Name of file or set of processing activities
Ministry of the Interior
PO Box 26, FI-00023 Government, Finland
tel. +358 295 480 171
Contact person in matters concerning the file
Name: Maintenance of the Internal Security Portal / Sari Samula, Coordinator, tuovi.sm(at)govsec.fi
tel. +358 29 5488 371
Data protection officer of the controller
tel. +358 29 5488 351
Name of the file
User register of the Internal Security Portal
Purpose of processing of personal data
The registration details of the Internal Security Portal users are needed for managing the portal's client relationships. The user creates a user ID to log into the online service or signs in with an existing social media ID. A registered user may add, for example, an event, project or workspace in the service. The user may also edit the events, projects and workspaces that he or she has added or which he or she has the right to maintain. In addition, the user can comment on content found in the online service.
The Internal Security Portal can use the email addresses of users registered in the service for providing information about matters related to the Portal and for client surveys.
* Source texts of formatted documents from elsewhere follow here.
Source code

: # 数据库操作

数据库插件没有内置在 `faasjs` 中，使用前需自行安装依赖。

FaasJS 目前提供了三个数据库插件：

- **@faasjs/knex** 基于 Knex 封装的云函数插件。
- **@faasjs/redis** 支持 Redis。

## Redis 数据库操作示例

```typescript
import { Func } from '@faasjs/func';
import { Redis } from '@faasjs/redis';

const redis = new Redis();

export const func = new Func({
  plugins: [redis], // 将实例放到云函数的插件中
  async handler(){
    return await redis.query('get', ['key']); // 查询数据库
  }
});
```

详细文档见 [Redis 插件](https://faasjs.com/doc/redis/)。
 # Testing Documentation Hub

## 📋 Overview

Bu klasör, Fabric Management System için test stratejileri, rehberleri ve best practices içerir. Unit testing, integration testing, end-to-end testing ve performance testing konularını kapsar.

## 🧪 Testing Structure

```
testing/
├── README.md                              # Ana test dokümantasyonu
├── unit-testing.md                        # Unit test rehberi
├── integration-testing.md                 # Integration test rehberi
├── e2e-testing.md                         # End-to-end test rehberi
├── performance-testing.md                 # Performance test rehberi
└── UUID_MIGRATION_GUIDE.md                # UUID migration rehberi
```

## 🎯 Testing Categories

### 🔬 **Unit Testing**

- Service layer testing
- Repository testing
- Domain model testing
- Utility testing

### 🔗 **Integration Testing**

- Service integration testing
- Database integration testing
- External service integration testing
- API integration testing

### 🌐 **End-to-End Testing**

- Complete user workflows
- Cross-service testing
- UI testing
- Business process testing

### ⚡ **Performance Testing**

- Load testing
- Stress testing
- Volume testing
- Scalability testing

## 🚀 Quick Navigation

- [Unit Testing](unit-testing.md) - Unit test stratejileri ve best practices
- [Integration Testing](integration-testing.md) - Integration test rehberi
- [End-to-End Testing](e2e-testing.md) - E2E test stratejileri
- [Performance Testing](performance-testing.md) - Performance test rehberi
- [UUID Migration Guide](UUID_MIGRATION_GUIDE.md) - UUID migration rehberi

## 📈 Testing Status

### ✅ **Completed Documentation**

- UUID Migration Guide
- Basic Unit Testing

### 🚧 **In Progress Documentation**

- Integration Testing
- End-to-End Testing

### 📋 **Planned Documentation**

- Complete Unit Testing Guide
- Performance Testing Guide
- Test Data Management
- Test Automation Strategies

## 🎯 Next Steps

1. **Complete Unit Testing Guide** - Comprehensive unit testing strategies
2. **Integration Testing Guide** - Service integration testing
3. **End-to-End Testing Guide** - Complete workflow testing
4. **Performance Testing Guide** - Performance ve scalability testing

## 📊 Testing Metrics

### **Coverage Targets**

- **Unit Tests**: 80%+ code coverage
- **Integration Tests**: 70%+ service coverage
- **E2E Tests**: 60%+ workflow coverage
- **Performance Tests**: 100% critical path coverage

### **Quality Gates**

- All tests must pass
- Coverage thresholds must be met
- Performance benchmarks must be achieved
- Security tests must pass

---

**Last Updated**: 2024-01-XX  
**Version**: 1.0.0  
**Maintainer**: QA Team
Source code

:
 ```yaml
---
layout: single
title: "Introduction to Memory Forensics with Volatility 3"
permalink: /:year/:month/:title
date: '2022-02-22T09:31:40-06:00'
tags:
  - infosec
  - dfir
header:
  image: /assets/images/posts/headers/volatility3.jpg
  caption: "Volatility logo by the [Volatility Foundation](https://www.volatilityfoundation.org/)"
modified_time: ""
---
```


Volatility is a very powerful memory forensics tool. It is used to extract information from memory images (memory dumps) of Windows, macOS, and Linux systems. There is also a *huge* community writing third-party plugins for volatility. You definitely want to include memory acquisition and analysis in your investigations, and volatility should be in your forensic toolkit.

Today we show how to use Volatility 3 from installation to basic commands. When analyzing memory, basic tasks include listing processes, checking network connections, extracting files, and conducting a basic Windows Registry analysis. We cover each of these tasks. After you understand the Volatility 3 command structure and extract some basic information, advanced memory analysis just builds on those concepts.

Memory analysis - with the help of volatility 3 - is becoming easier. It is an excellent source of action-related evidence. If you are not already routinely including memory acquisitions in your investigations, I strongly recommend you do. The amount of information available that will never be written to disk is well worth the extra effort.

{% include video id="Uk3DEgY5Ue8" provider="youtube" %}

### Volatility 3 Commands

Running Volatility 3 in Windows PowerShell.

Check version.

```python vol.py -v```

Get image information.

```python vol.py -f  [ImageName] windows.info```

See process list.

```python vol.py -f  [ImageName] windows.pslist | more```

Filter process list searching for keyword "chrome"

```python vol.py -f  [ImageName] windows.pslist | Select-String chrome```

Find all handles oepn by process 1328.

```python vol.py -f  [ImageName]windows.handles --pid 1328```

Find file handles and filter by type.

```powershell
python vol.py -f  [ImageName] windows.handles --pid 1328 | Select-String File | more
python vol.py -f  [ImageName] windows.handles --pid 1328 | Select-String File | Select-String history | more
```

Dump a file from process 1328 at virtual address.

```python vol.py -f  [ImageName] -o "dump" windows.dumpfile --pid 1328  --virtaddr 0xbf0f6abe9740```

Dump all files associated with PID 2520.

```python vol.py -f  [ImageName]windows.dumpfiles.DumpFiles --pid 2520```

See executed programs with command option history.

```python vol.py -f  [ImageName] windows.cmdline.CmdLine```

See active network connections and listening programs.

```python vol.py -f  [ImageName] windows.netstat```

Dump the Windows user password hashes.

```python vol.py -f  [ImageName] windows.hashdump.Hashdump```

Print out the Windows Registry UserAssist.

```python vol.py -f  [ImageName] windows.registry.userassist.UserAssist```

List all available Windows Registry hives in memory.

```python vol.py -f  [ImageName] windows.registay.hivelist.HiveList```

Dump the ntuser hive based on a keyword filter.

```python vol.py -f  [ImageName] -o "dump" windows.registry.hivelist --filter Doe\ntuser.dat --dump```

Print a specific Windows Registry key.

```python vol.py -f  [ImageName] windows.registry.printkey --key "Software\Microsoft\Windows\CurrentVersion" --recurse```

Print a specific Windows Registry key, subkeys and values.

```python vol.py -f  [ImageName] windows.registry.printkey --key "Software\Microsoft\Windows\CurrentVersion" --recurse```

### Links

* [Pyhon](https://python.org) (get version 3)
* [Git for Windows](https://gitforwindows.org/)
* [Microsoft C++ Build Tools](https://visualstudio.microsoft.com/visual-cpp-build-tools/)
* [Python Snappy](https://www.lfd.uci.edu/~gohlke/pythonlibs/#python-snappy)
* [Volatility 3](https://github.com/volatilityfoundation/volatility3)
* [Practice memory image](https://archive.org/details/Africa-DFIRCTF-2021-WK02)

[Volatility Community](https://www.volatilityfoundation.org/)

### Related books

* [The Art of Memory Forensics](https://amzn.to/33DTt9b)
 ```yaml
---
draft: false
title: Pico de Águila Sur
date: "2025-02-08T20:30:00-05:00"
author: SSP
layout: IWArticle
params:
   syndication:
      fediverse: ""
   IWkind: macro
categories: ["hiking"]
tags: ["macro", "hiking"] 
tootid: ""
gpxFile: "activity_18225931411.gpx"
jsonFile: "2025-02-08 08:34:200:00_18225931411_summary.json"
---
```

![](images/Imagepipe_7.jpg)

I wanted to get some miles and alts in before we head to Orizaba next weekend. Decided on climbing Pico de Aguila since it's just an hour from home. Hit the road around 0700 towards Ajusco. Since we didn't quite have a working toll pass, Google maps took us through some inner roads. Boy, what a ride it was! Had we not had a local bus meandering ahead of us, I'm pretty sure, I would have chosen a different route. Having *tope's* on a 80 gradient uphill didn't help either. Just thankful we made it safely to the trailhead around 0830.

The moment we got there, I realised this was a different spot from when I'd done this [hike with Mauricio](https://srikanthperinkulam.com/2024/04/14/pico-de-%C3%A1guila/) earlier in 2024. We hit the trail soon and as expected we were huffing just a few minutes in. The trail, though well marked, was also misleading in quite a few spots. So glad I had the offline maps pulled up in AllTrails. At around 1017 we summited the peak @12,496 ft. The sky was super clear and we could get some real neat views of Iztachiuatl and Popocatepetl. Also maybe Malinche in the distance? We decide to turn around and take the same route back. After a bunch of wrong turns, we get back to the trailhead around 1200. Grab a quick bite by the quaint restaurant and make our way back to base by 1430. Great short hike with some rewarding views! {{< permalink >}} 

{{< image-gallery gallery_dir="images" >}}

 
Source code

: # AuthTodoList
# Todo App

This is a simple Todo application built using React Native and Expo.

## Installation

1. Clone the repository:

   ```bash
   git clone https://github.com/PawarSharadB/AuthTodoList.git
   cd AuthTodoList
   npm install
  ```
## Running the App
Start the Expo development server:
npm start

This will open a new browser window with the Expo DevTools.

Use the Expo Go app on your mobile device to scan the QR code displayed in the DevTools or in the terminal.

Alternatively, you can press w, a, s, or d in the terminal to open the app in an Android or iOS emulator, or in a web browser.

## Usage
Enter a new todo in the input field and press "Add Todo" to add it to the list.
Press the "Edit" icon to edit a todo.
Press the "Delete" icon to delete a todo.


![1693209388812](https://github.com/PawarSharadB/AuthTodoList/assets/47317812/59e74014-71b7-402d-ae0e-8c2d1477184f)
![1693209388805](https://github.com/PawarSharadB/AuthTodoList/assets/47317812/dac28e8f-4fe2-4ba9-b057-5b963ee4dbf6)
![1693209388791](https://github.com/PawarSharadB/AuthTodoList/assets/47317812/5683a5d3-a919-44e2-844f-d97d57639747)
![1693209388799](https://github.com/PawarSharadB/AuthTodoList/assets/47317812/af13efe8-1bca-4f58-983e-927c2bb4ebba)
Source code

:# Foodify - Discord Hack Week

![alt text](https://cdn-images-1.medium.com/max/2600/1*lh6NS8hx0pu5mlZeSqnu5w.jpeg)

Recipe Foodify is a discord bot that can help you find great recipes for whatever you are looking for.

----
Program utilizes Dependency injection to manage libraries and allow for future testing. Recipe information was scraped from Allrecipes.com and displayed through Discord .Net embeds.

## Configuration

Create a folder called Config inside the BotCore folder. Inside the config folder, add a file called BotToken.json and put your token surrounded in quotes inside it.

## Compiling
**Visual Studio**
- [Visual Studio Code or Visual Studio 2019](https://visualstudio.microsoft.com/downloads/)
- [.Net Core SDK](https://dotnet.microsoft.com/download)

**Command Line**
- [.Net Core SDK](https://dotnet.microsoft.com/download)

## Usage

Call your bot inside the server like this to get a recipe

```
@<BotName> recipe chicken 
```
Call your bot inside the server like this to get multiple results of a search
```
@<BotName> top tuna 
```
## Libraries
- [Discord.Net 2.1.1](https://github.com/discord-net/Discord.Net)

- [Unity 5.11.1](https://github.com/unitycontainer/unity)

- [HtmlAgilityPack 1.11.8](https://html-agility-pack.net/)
The email addresses of those who have subscribed to the Internal Security Portal newsletter are used for sending the newsletter.
If you need more information about the processing of your personal data at the Ministry, please contact the Ministry's Data Protection Officer.
The information sources of the Internal Security Portal are based on information added by the users themselves and on their actions on the Portal.
Content of the file
The data stored in the Internal Security Portal includes:
• User’s first name and last name
• User's email
• User’s education and skills, and organisation
• Projects and events created by the user
• Practices that the user develops
• Workspaces that the user has joined
• Comments added by the user
• User’s picture
• User’s occupation
The data stored on subscribers to the newsletter includes:
• First name
• Last name
• Street address
• Postal code
• Email address
Transfer of data outside the EU or the EEA
Data is not disclosed or transferred outside the EU or the EEA.
Data subjects’ right of access and right to correct inaccurate data
Data subjects have the right to check the data concerning them and to request that the data be corrected. Requests to access the data are made by email to the contact person of the register at [email protected].
The right to correct or supplement data
If you notice omissions or errors in your data, you can ask that they be corrected. In such cases, we will ask you to tell us what information is incorrect and how and why it should be changed, or tell us what information should be supplemented and in what way.
Right to restriction of processing
If you have indicated that your data is incorrect, you have the right to request that its processing is restricted until the accuracy of the data is verified.
Notification concerning the processing of personal data and the right to lodge a complaint with the supervisory authority
If you wish to make a notification concerning a problem relating to the processing of your personal data, you should first contact the representative of the controller (see the contact details above). You also have the right to lodge a complaint about the processing of your personal data with the supervisory authority. In Finland, the supervisory authority is the Data Protection Ombudsman. You can contact the Ombudsman via the website of the Office of the Data Protection Ombudsman at www.tietosuoja.fi.
Erasure of data
At the data subject’s request, the user data may be erased if he or she has not used the service during the last three (3) months. In addition, it may be necessary to erase the data as a result of supervision if the client misuses the service or engages in criminal activity with the help of the service.
Principles of data file protection
The register is not stored as a paper printout.
The user data of the Internal Security Portal is stored in electronic format on the server of the Ministry of the Interior, which is the service provider. The data can only be accessed from the server in question by the technical staff of the technical provider of the service. User passwords are stored in encrypted form so that technical staff or anyone else cannot see them.